This news led to the obvious question of the shelf life of the pre-mixed glue. If you keep the bottles at a stable temperature and out of the sun, the glue is good for one year. Widely varying temperatures or exposure to sunlight can reduce this to three months.

efwd
02-09-2017, 07:35 PM
Good to know. Thanks Carl.
Eddie

Cherrybark
02-09-2017, 07:48 PM
Lars used the term, "First Class" fabric, while giving a rough estimate to cover a SS7. I asked, and he said Oratex offers "blemished" fabric. He gave the example of a bug landing on one of the rollers that applies top coat. As the fabric moves through processing, the color coat of the fabric has a blemish spot every "diameter" of the roller until the problem is caught. He says this cheaper fabric is very popular in Alaska because Black Fly season paints the wings anyway.

bumsteer
02-09-2017, 08:00 PM
Thanks Carl. Guess I'll do some testing with the glue I have. It shows an expiration date of 12/1/2016 but has been kept in a relatively stable environment.

Rick

Cherrybark
02-09-2017, 08:42 PM
Now, what I expect will be the most controversial point from the conversation. I rolled my eyes as he described this idea but, after giving it some thought, and going over the wing with a tape measure, I'm intrigued.

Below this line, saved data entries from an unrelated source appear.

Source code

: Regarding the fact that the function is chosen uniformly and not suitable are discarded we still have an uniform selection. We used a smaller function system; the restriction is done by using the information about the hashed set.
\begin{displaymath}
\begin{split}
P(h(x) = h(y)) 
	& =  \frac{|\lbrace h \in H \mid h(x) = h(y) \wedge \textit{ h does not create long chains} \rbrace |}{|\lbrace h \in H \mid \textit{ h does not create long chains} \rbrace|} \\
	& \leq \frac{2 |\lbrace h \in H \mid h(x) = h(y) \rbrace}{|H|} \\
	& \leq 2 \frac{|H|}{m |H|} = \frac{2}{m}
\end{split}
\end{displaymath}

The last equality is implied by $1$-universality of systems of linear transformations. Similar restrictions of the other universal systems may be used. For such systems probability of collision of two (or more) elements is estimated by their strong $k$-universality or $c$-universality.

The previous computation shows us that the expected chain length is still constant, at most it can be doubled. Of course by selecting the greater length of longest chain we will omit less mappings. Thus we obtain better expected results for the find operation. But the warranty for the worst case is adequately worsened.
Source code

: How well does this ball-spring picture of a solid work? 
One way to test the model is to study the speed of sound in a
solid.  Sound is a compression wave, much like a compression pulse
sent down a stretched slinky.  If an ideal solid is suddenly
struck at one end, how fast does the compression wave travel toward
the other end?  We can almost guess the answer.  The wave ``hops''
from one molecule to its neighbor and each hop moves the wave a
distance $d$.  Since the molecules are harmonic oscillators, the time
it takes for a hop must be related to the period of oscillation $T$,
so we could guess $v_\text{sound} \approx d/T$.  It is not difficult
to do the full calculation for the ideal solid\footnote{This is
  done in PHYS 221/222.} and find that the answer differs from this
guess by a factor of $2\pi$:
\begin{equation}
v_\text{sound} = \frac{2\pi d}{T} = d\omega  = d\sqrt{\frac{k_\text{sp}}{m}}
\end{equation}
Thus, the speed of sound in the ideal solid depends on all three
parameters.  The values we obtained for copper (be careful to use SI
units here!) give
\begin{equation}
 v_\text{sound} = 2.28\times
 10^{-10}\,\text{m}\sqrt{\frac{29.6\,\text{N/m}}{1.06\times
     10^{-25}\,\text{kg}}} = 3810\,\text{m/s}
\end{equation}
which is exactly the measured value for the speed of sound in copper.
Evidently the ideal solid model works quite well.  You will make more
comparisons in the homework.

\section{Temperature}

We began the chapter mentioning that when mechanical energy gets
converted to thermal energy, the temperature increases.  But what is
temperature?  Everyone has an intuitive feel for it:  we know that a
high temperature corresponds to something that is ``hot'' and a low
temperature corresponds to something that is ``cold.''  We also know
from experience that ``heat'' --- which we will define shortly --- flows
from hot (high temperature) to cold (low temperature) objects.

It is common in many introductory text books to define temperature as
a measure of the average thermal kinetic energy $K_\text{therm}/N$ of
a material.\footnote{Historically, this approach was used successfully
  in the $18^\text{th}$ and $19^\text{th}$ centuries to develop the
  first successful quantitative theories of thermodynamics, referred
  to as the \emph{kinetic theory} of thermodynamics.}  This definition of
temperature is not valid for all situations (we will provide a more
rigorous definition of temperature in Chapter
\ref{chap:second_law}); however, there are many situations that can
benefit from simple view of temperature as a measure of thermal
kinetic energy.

John was able to buy a wider 75.6" fabric and had useful pieces after covering his wings. The fabric goes through processing at a wider width but the edges, damaged by the material handling of the machines, is cut off and the finished width is now delivered as 72" useful. I hadn't read this thread and don't know for certain if the wider width is possibly still available. Let's assume the 72" width, quoted by Lars, is all that is available today.

Back of the envelope calculations here and I'm not completely up to speed on the required fabric overlaps but here goes. If you roll the fabric along the length of the wing, you'll have a roughly 168" x 72" panel and you'll be cutting around 20" of that 168" length as scrap. After covering the top and bottom of both wings, you will have around 56' (yes, feet) of this 20" wide strip of fabric. That width might be useful in covering the elevator but I believe it's too skinny for anything else, short of pre-gluing or other ugly approaches few of us would be willing to take.

Lars' passed along an alternate idea for covering the wings using much less fabric and saving money on this expensive material. Rather than going lengthwise, cover the wing "chordwise". Glue the 72" width of fabric to the trailing edge, wrap around the leading edge, then overlap and glue back at the trailing edge. Three 72" panels is more than enough to cover the wing. You can either trim the fabric so there is a 1" overlap at a rib or do a full bay of overlap and still have material left over. Lars would insist on rib stitching, but you're probably going to do that anyway. And 2" finish tapes completely hide the seams.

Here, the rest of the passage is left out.